Comentario a las lecturas del V domingo de Cuaresma. ABC, 24 de marzo de 1996.
Es el domingo de la resurrección de Lázaro. Nuestros mayores, en muchos pueblos de Castilla, recitaban en verso los evangelios de la Samaritana, del ciego de nacimiento, de Lázaro resucitado. Eran como romances populares, fáciles de aprender y retener, que se transmitían de padres a hijos.
Nuestra resurrección. Esta es la gran realidad, en que se nos invita a pensar en este quinto domingo de Cuaresma. Esta tiene que ser la fe que alimenta nuestro duro camino diario. Dios es un Dios de vivos. ¿Cómo va a ser Dios, Amor y Padre, un Dios de muertos?
Pero no nos interesa lo que sucederá o sucedió históricamente con un reino terrestre. Al hombre que duda o que cree, que se interroga a sí mismo con dolor profundo sobre lo que va a ser de él después de su muerte, o que alimenta dentro de su alma una esperanza, aunque sea vacilante, lo que le importa es su drama personal. Yo, yo, ¿qué va a ser de mí? ¿Termina todo en esas cenizas arrojadas al viento o en esos despojos putrefactos del sepulcro? San Pablo sale al paso de nuestras vacilaciones. “El que resucitó de entre los muertos a Cristo Jesús, vivificará también vuestros cuerpos mortales”. El Señor es la resurrección y la vida y el que cree en Él no morirá para siempre.
Pero es el momento de hablar de lo que el evangelio de hoy nos ofrece. En Betania residían aquellos tres amigos, –Lázaro, Marta y María–, a cuya casa iba Jesús alguna vez a descansar y a gozar –¿cómo no, si era tan humano?– de la dulce compañía de una amistad tan generosa. Lázaro murió y Jesús retrasó intencionadamente caminar hacia Betania, cuando lo supo, con el fin de que creyeran cuando vieran todos los que iba a suceder.

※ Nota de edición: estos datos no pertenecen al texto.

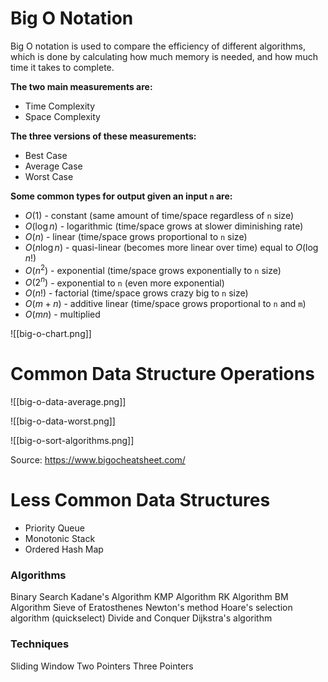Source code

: # Big O Notation

Big O notation is used to compare the efficiency of different algorithms, which is done by calculating how much memory is needed, and how much time it takes to complete.

**The two main measurements are:**
- Time Complexity
- Space Complexity

**The three versions of these measurements:**
- Best Case
- Average Case
- Worst Case

**Some common types for output given an input `n` are:**
- $O(1)$ - constant (same amount of time/space regardless of `n` size)
- $O(\log n)$ - logarithmic (time/space grows at slower diminishing rate)
- $O(n)$ - linear (time/space grows proportional to `n` size)
- $O(n \log n)$ - quasi-linear (becomes more linear over time) equal to $O(\log n!)$
- $O(n^2)$ - exponential (time/space grows exponentially to `n` size)
- $O(2^n)$ - exponential to `n` (even more exponential)
- $O(n!)$ - factorial (time/space grows crazy big to `n` size)
- $O(m+n)$ - additive linear (time/space grows proportional to `n` and `m`)
- $O(mn)$ - multiplied

![[big-o-chart.png]]

# Common Data Structure Operations


![[big-o-data-average.png]]

![[big-o-data-worst.png]]


![[big-o-sort-algorithms.png]]

Source: https://www.bigocheatsheet.com/

# Less Common Data Structures

- Priority Queue
- Monotonic Stack
- Ordered Hash Map

### Algorithms
Binary Search
Kadane's Algorithm
KMP Algorithm
RK Algorithm
BM Algorithm
Sieve of Eratosthenes
Newton's method
Hoare's selection algorithm (quickselect)
Divide and Conquer
Dijkstra's algorithm

### Techniques
Sliding Window
Two Pointers
Three Pointers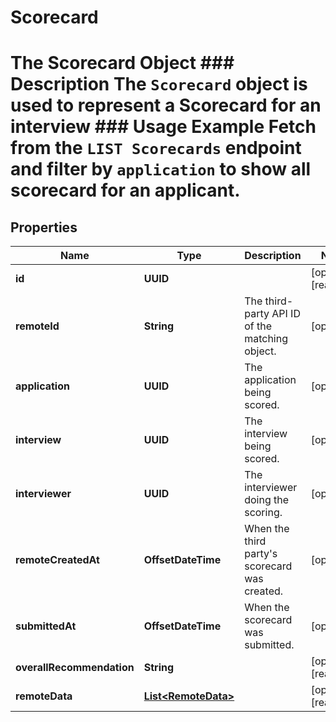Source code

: 

# Scorecard

# The Scorecard Object ### Description The `Scorecard` object is used to represent a Scorecard for an interview  ### Usage Example Fetch from the `LIST Scorecards` endpoint and filter by `application` to show all scorecard for an applicant.

## Properties

Name | Type | Description | Notes
------------ | ------------- | ------------- | -------------
**id** | **UUID** |  |  [optional] [readonly]
**remoteId** | **String** | The third-party API ID of the matching object. |  [optional]
**application** | **UUID** | The application being scored. |  [optional]
**interview** | **UUID** | The interview being scored. |  [optional]
**interviewer** | **UUID** | The interviewer doing the scoring. |  [optional]
**remoteCreatedAt** | **OffsetDateTime** | When the third party&#39;s scorecard was created. |  [optional]
**submittedAt** | **OffsetDateTime** | When the scorecard was submitted. |  [optional]
**overallRecommendation** | **String** |  |  [optional] [readonly]
**remoteData** | [**List&lt;RemoteData&gt;**](RemoteData.md) |  |  [optional] [readonly]



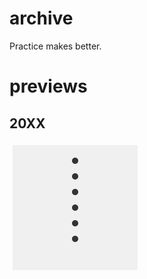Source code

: # archive
Practice makes better.  
# previews  


## 20XX

<a href='2018/18001/'><img src='2018/18001//outputs/01.gif' height='200' width='200' style='margin: 
5px;'></a> 
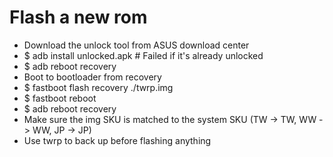 Flash a new rom
=====
* Download the unlock tool from ASUS download center
* $ adb install unlocked.apk # Failed if it's already unlocked
* $ adb reboot recovery
* Boot to bootloader from recovery
* $ fastboot flash recovery ./twrp.img
* $ fastboot reboot
* $ adb reboot recovery
* Make sure the img SKU is matched to the system SKU (TW -> TW, WW -> WW, JP -> JP)
* Use twrp to back up before flashing anything
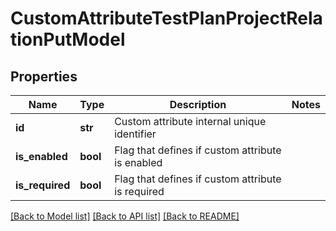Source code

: # CustomAttributeTestPlanProjectRelationPutModel


## Properties
Name | Type | Description | Notes
------------ | ------------- | ------------- | -------------
**id** | **str** | Custom attribute internal unique identifier | 
**is_enabled** | **bool** | Flag that defines if custom attribute is enabled | 
**is_required** | **bool** | Flag that defines if custom attribute is required | 

[[Back to Model list]](../README.md#documentation-for-models) [[Back to API list]](../README.md#documentation-for-api-endpoints) [[Back to README]](../README.md)


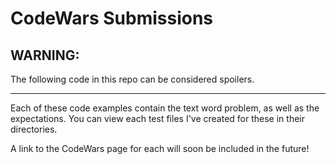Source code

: # CodeWars Submissions

## WARNING:

The following code in this repo can be considered spoilers.

***

Each of these code examples contain the text word problem, as well as the expectations.
You can view each test files I've created for these in their directories.

A link to the CodeWars page for each will soon be included in the future!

Nos conmueven los sentimientos que el evangelista describe en unos y otros. Es la ternura de la amistad y de la bondad de corazón la que se pone de manifiesto. Marta y María le hicieron llegar la noticia dolorosa: “Señor, tu amigo está enfermo”. Muchos judíos, una vez que Lázaro murió, fueron a consolar a las hermanas.
Los discípulos de Jesús, que no entendían lo que estaba pasando ni lo que Jesús iba diciendo, temiendo que los judíos intentasen apedrearle, como habían amenazado, dijeron por boca de Tomás: “Vamos a morir con Él”. Los tres kilómetros que hay de Jerusalén a Betania los recorrió Jesús rápidamente. Marta salió a su encuentro y le dijo con humilde resignación: “Señor, si hubieras estado aquí, mi hermano no hubiera muerto”. Jesús le dijo: “Tu hermano resucitará. Yo soy la resurrección y la vida. El que cree en mí, aunque muerto, vivirá”. Llamaron a su hermana María. Se acercaron al sepulcro. Y Jesús se echó a llorar. Lázaro, llamado por la palabra omnipotente de Jesús, volvió a la vida.
Ante el terrible dolor, que nos causa la muerte, cuando nuestras preguntas se quedan sin respuesta, me acojo a esa preciosa relación de confianza, de escucha, de respeto, de amor y fe, que aparece entre Jesús y las dos hermanas. El amor siempre cree y espera. Creo y amo a Jesucristo. Creo que es la resurrección y la vida: también la mía. También mi resurrección. Yo tampoco quiero morir.